552                                        SOURSAC


NOTES COMPLEMENTAIRES


    Le court billet que voici indique qu’avant sa translation à Naugenac (1688) la chapelle de Sainte-Madeleine portait le nom de Bonlieu, ou comme on lit ailleurs, de Beaulieu (ne pas la confondre toutefois avec Sainte-Madeleine de Beaulieu, au canton de Champs, Cantal) :

                                                …]



SOURSAC                                         553

«  A Monsieur Messire Fransès Gay [prêtre], à Sourssac.

« Messire Fransès, - Je vous prie de prendre la payne de aler demain, jour de Ste Madellène, à la chapelle de Bounlieu dire la messe pour moy à l'autel de Ste Madellene et prandre les reliques pour moy. Je ne vous envoie pas l'argan de la messe, mes je vous le balieré à nostre première venue ou bien vous l'anvoieré. Je vous priie, n'y manqués pas et croies-moy, Monsieur.

«  Vostre très humble servante,

                                                                                            «  M. DE CHAZELLES.



«  De Durfort, dimanche matin [21 juillet] 1669. »

Marie de Chazelles avait épousé. le 23 octobre 1656, au château d'Auzères (Cantal), Léonard de la Majorie-Soursac, fils et successeur à Durfort d'Arnaud de la Majorie-Pebeyre. Par le mot consacré de prendre les reliques, elle entendait ici retenir par dévotion le vêtement de la statue de la sainte, en s'engageant à le remplacer par un nouveau.

Le nom, disparu aujourd'hui, de la Mirande-Basse que donne Nadaud à la partition probable du vieux village de Naugenac où fut transférée la chapelle, dut tenir à la possession qu'en avait et au don que fit sans doute de remplacement la famille Mirande : famille au nom de laquelle se rattache encore le village de la Mirande [Haute], au-dessus de Naugenac.
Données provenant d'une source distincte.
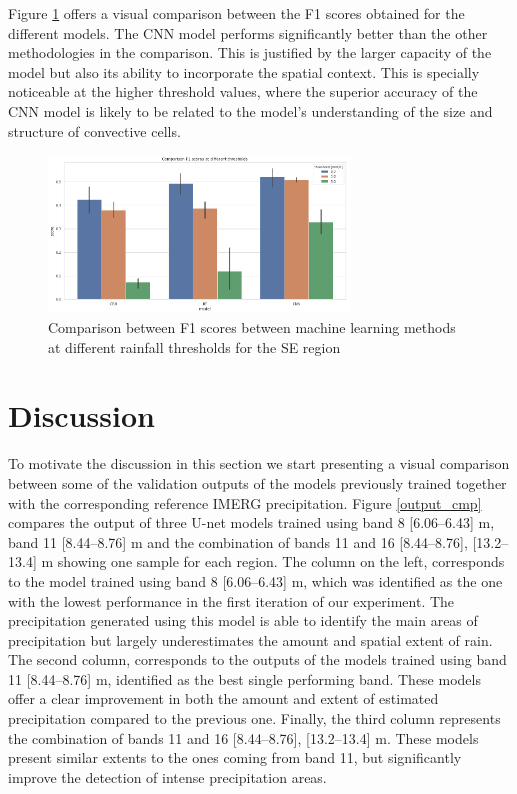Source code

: \documentclass[3p,times]{elsarticle}
\begin{document}
Figure \ref{model_cmp} offers a visual comparison between the F1 scores obtained for the different models. The CNN model performs significantly better than the other methodologies in the comparison. This is justified by the larger capacity of the model but also its ability to incorporate the spatial context. This is specially noticeable at the higher threshold values, where the superior accuracy of the CNN model is likely to be related to the model's understanding of the size and structure of convective cells.

\begin{figure}%
    \includegraphics[width=8cm]{model_cmp.png}
    \caption{Comparison between F1 scores between machine learning methods at different rainfall thresholds for the SE region}%
    \label{model_cmp}%
\end{figure}


\section{Discussion}

To motivate the discussion in this section we start presenting a visual comparison between some of the validation outputs of the models previously trained together with the corresponding reference IMERG precipitation. Figure \ref{output_cmp} compares the output of three U-net models trained using band 8 [6.06–6.43] \textmu m, band 11 [8.44–8.76] \textmu m and the combination of bands 11 and 16 [8.44–8.76], [13.2–13.4] \textmu m showing one sample for each region. The column on the left, corresponds to the model trained using band 8 [6.06–6.43] \textmu m, which was identified as the one with the lowest performance in the first iteration of our experiment. The precipitation generated using this model is able to identify the main areas of precipitation but largely underestimates the amount and spatial extent of rain. The second column, corresponds to the outputs of the models trained using band 11 [8.44–8.76] \textmu m, identified as the best single performing band. These models offer a clear improvement in both the amount and extent of estimated precipitation compared to the previous one. Finally, the third column represents the combination of bands 11 and 16 [8.44–8.76], [13.2–13.4] \textmu m. These models present similar extents to the ones coming from band 11, but significantly improve the detection of intense precipitation areas.
\end{document}

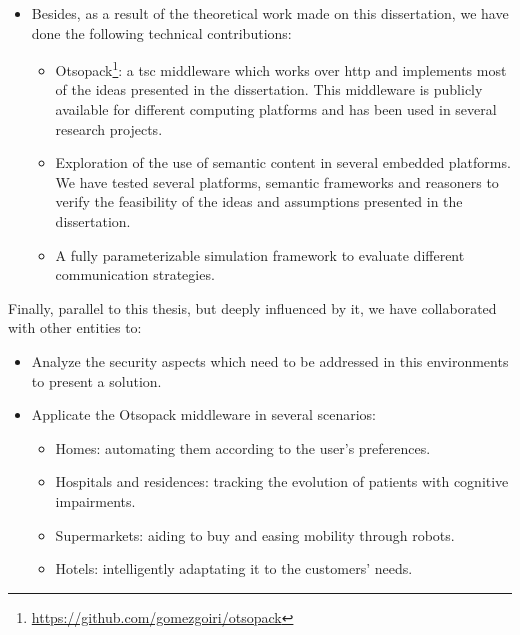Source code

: \begin{itemize}
  \item Besides, as a result of the theoretical work made on this dissertation, we have done the following technical contributions:
    \begin{itemize}
      \item Otsopack\footnote{\url{https://github.com/gomezgoiri/otsopack}}: a \ac{tsc} middleware which works over \ac{http} and implements most of the ideas presented in the dissertation.
            This middleware is publicly available for different computing platforms and has been used in several research projects.
      \item Exploration of the use of semantic content in several embedded platforms.
	    We have tested several platforms, semantic frameworks and reasoners to verify the feasibility of the ideas and assumptions presented in the dissertation.
      \item A fully parameterizable simulation framework to evaluate different communication strategies. %
    \end{itemize}
\end{itemize}


Finally, parallel to this thesis, but deeply influenced by it, we have collaborated with other entities to:
\begin{itemize}
  \item Analyze the security aspects which need to be addressed in this environments to present a solution. %
  \item Applicate the Otsopack middleware in several scenarios:
    \begin{itemize}
      \item Homes: automating them according to the user's preferences. %
      \item Hospitals and residences: tracking the evolution of patients with cognitive impairments.  %
      \item Supermarkets: aiding to buy and easing mobility through robots.
      \item Hotels: intelligently adaptating it to the customers' needs.
    \end{itemize}
\end{itemize}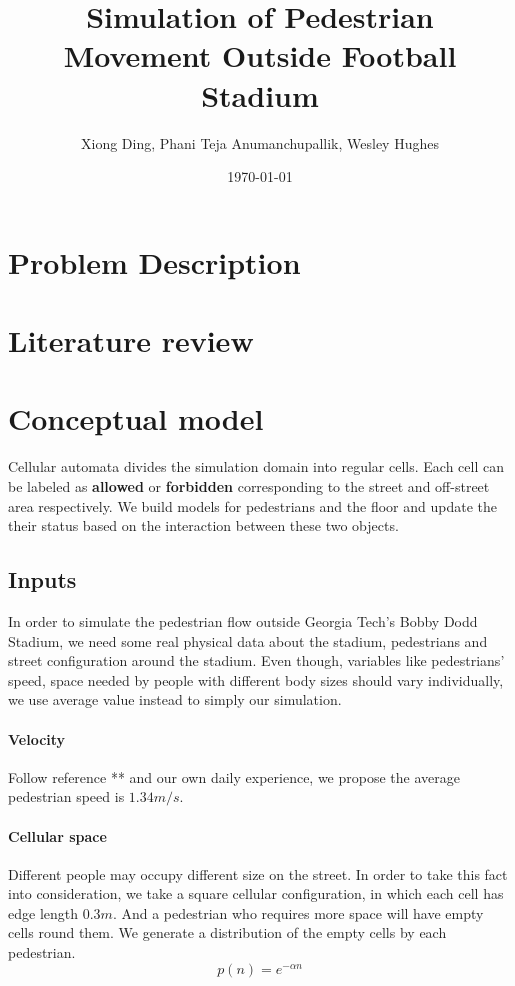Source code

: \documentclass[paper=a4, fontsize=11pt]{article} %
\title{	Simulation of Pedestrian Movement Outside Football Stadium}
\author{Xiong Ding, Phani Teja Anumanchupallik, Wesley Hughes} %
\date{\today} %
\begin{document}
\maketitle %

\section{Problem Description}

\section{Literature review}

\section{Conceptual model}
Cellular automata divides the simulation domain into regular cells.
Each cell can be labeled as \textbf{allowed} or \textbf{forbidden} 
corresponding to the street and off-street area respectively. We 
build models for pedestrians and the floor and update the their
status based on the interaction between these two objects.

\subsection{Inputs}

In order to simulate the pedestrian flow outside Georgia Tech's Bobby Dodd Stadium,
we need some real physical data about the stadium, pedestrians and street configuration
around the stadium. Even though, variables like pedestrians' speed, 
space needed by people with different body sizes should vary individually, we use 
average value instead to simply our simulation.

\paragraph{Velocity} Follow reference ** and our own daily experience, we propose the
average pedestrian speed is $1.34 m/s$. 

\paragraph{Cellular space} Different people may occupy different size on the 
street. In order to take this fact into consideration, we take a square cellular 
configuration, in which each cell has edge length $0.3m$. And a pedestrian
who requires more space will have empty cells round them. We generate a distribution 
of the empty cells by each pedestrian.
\begin{equation}
  \label{eq:1}
  p(n) = e^{-\alpha n}
\end{equation}
\end{document}
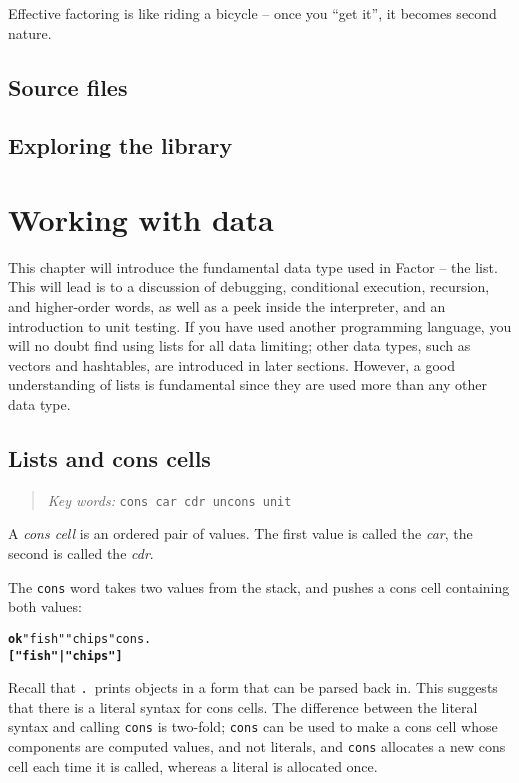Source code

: \documentclass[english]{book}
\newcommand{\chapkeywords}[1]{{\parbox{10cm}{\begin{minipage}[b]{10cm}
\begin{quote}
\emph{Key words:} \texttt{#1}
\end{quote}
\end{minipage}}}}
\begin{document}
Effective factoring is like riding a bicycle -- once you ``get it'', it becomes second nature.

\section{Source files}

\section{Exploring the library}

\chapter{Working with data}

This chapter will introduce the fundamental data type used in Factor -- the list.
This will lead is to a discussion of debugging, conditional execution, recursion, and higher-order words, as well as a peek inside the interpreter, and an introduction to unit testing. If you have used another programming language, you will no doubt find using lists for all data limiting; other data types, such as vectors and hashtables, are introduced in later sections. However, a good understanding of lists is fundamental since they are used more than any other data type. 

\section{Lists and cons cells}

\chapkeywords{cons car cdr uncons unit}

A \emph{cons cell} is an ordered pair of values. The first value is called the \emph{car},
the second is called the \emph{cdr}.

The \texttt{cons} word takes two values from the stack, and pushes a cons cell containing both values:

\begin{alltt}
\textbf{ok} "fish" "chips" cons .
\textbf{{[} "fish" | "chips" {]}}
\end{alltt}

Recall that \texttt{.}~prints objects in a form that can be parsed back in. This suggests that there is a literal syntax for cons cells. The difference between the literal syntax and calling \texttt{cons} is two-fold; \texttt{cons} can be used to make a cons cell whose components are computed values, and not literals, and \texttt{cons} allocates a new cons cell each time it is called, whereas a literal is allocated once.
\end{document}
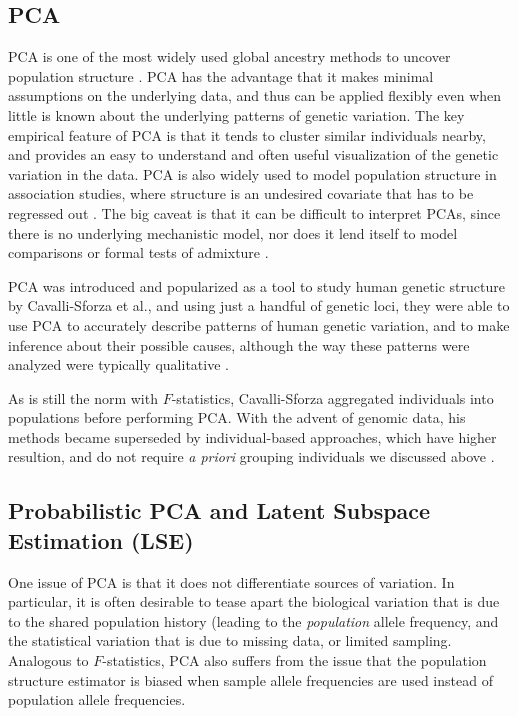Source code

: \documentclass[12pt, letterpaper]{article}
\begin{document}
\subsection{PCA}
PCA is one of the most widely used global ancestry methods to uncover population structure \cite{cavalli-sforza_analysis_1975, mcvean_genealogical_2009, engelhardt_analysis_2010}. PCA has the advantage that it makes minimal assumptions on the underlying data, and thus can be applied flexibly even when little is known about the underlying patterns of genetic variation. The key empirical feature of PCA is that it tends to cluster similar individuals nearby, and provides an easy to understand and often useful visualization of the genetic variation in the data. PCA is also widely used to model population structure in association studies, where structure is an undesired covariate that has to be regressed out \cite{price_principal_2006}. The big caveat is that it can be difficult to interpret PCAs, since there is no underlying mechanistic model, nor does it lend itself to model comparisons or formal tests of admixture \cite{mcvean_genealogical_2009, novembre_interpreting_2008}.


PCA was introduced and popularized as a tool to study human genetic structure by Cavalli-Sforza et al., and using just a handful of genetic loci, they were able to use PCA to accurately describe patterns of human genetic variation, and to make inference about their possible causes, although the way these patterns were analyzed were typically qualitative \cite{menozzi_synthetic_1978, sforza_great_1995, l_l_cavalli-sforza_history_1996}.

As is still the norm with $F$-statistics, Cavalli-Sforza aggregated individuals into populations before performing PCA. With the advent of genomic data, his methods became superseded by individual-based approaches, which have higher resultion, and do not require \textit{a priori} grouping individuals we discussed above \cite{patterson_population_2006, novembre_genes_2008, price_principal_2006}.

\subsection{Probabilistic PCA and Latent Subspace Estimation (LSE)}
One issue of PCA is that it does not differentiate sources of variation. In particular, it is often desirable to tease apart the biological variation that is due to the shared population history (leading to the \textit{population} allele frequency, and the statistical variation that is due to missing data, or limited sampling. Analogous to $F$-statistics, PCA also suffers from the issue that the population structure estimator is biased when sample allele frequencies are used instead of population allele frequencies. 
\end{document}
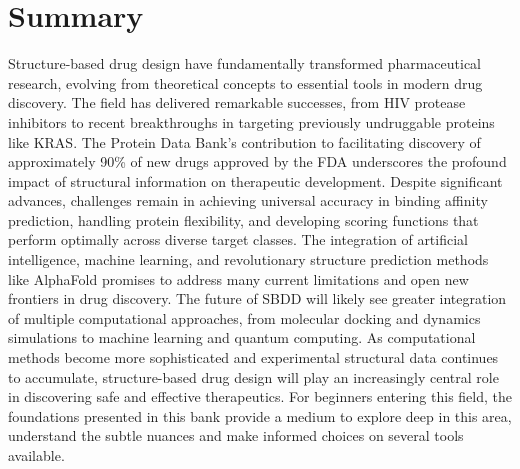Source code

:\section{Summary}
Structure-based drug design have fundamentally transformed pharmaceutical research, evolving from theoretical concepts to essential tools in modern drug discovery. The field has delivered remarkable successes, from HIV protease inhibitors to recent breakthroughs in targeting previously undruggable proteins like KRAS. The Protein Data Bank’s contribution to facilitating discovery of approximately 90\% of new drugs approved by the FDA underscores the profound impact of structural information on therapeutic development. Despite significant advances, challenges remain in achieving universal accuracy in binding affinity prediction, handling protein flexibility, and developing scoring functions that perform optimally across diverse target classes. The integration of artificial intelligence, machine learning, and revolutionary structure prediction methods like AlphaFold promises to address many current limitations and open new frontiers in drug discovery. The future of SBDD will likely see greater integration of multiple computational approaches, from molecular docking and dynamics simulations to machine learning and quantum computing. As computational methods become more sophisticated and experimental structural data continues to accumulate, structure-based drug design will play an increasingly central role in discovering safe and effective therapeutics. For beginners entering this field, the foundations presented in this bank provide a medium to explore deep in this area, understand the subtle nuances and make informed choices on several tools available.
Une raison de cette conjecture se tirerait du fait suivant: Antoine Mirande, « bourgeois du lieu de Naugenac », afferme, !e 25 mai 1731, à Jean Roche, marchand du même village, une habitation et divers biens qu'il y possède ; il comprend dans cette ferme sa part du passage du port, mais il se réserve en finissant de semer une carte de chenevis dans le jardin de la chapelle.

Gardons-nous cependant de conclure de ce texte que la chapelle fût privée : un oratoire privé n'est pas réparé par le public. Or on a déjà lu le don fait en 1696 pour la réparation de celui-ci et en voici un autre postérieur : le 31 août 1742, Michel Debernard, journalier du village du Mont, laisse par testament trois livres « pour la réparation de la chapelle de Naugenas.» J'ai ces diverses pièces en mes archives.

D'après ce qu'on me dit, une sœur garde-malades de Saint-Projet réside aujourd'hui à Naugenac et y fait le même bien que sa consœur à Espontours.